Actually, in sixth grade, I got in a lot of trouble. I hit a kid in art class in the nose with some thing made of copper and gave him a nose bleed. He called me a douche bag and at the time, I didn’t know what that meant. Well, that was 5th grade. In 6th grade, I failed english. Mind you, I have my B.A. in English Literature now. At the time, I refused to do any of the projects because A) I thought that putting six objects in a coffee can that represented 20,000 Leagues Beneath the Sea was stupid, B) none of the books were interesting, and C) all I wanted to do was play football (this was one year before the massive leg injury). I got an “F” and I carefully ripped that sheet out of my report card and hid it in the box for a computer game deeply buried in my closet, Goosebumps: Escape from Horrorland.
My mom asked me why I didn’t have an english grade. I told her Mrs. Brown also teaches the 8th grade class and she is going to send them later. I was able to keep that up for about a month.
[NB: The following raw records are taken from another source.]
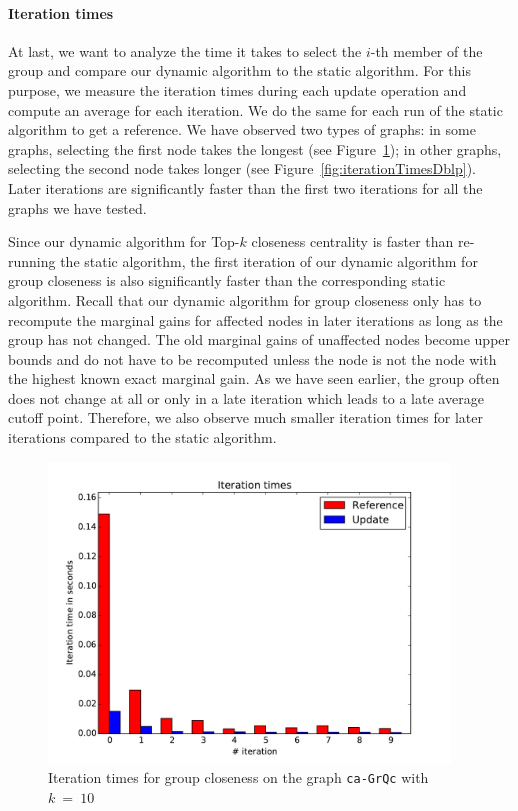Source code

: \paragraph{Iteration times}
At last, we want to analyze the time it takes to select the $i$-th member of the group and compare our dynamic algorithm to the static algorithm. For this purpose, we measure the iteration times during each update operation and compute an average for each iteration. We do the same for each run of the static algorithm to get a reference.  We have observed two types of graphs: in some graphs, selecting the first node takes the longest (see Figure~\ref{fig:iterationTimesCaGrQc}); in other graphs, selecting the second node takes longer (see Figure~\ref{fig:iterationTimesDblp}). Later iterations are significantly faster than the first two iterations for all the graphs we have tested.

Since our dynamic algorithm for Top-$k$ closeness centrality is faster than re-running the static algorithm, the first iteration of our dynamic algorithm for group closeness is also significantly faster than the corresponding static algorithm. Recall that our dynamic algorithm for group closeness only has to recompute the marginal gains for affected nodes in later iterations as long as the group has not changed. The old marginal gains of unaffected nodes become upper bounds and do not have to be recomputed unless the node is not the node with the highest known exact marginal gain. As we have seen earlier, the group often does not change at all or only in a late iteration which leads to a late average cutoff point. Therefore, we also observe much smaller iteration times for later iterations compared to the static algorithm.


\begin{figure}[h!]
	\includegraphics[width=0.95\textwidth]{figures/iterations_ca-GrQc_10}
	\caption{Iteration times for group closeness on the graph \texttt{ca-GrQc} with $k~=~10$}
	\label{fig:iterationTimesCaGrQc}
\end{figure}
One day in math class, I happened to look out the door’s window and saw my mom standing there in tears. I ran out an hugged her. She kept repeating “Why would you lie to me?” and I started weeping uncontrollably. We both cried in the hall and I kept saying “I’m sorry” over and over. I went home early that day.
I was grounded for six months. Six months. I couldn’t see my friends. No electronics. Only books and music. That is what formed me into the nerd I am now. The one who appreciates art and family. I had something to turn to. This kid that got thrown in jail, he may not even have familial support. He could still be in a cell somewhere as you read this as the authorities try and piece together names and phone numbers from this kid’s broken answers. He has no one.
And now the news tells us that someone he has never met over seas wants him dead. Me too. We have both made this group’s hit list. But for what reason? A few old fucks made some mistakes and don’t know how to sit down and work issues out like understanding human beings. They are corrupted by power and money. They don’t understand that now we might have to pay with truck bombs and deaths in the transit system. We are far too conscious to let another 9/11 happen but every single American is far from in the clear. That kid doesn’t deserve to die.
So what can we do? We help. We serve. But sometimes that isn’t enough. Sometimes things that others have done and ways of life that we’ve stood by blindly come back. All we can do is apologize and work our hardest to make sure our children don’t have to face this again.
What we need is the death of the ego. Only then can we move on. Until that happens, we must all live in fear of each other but you can pledge to everyone around you that you will always be there to help. You can let them know that you are a human being and that you make mistakes but can be quick to forgive others for the same flaw.
No one was born knowing what to do. No one was born a better screaming baby than the other. Our systems have placed people ahead of others. One day we may find the answers but in the mean time, please, please try and be civil to each other. That’s all we have right now.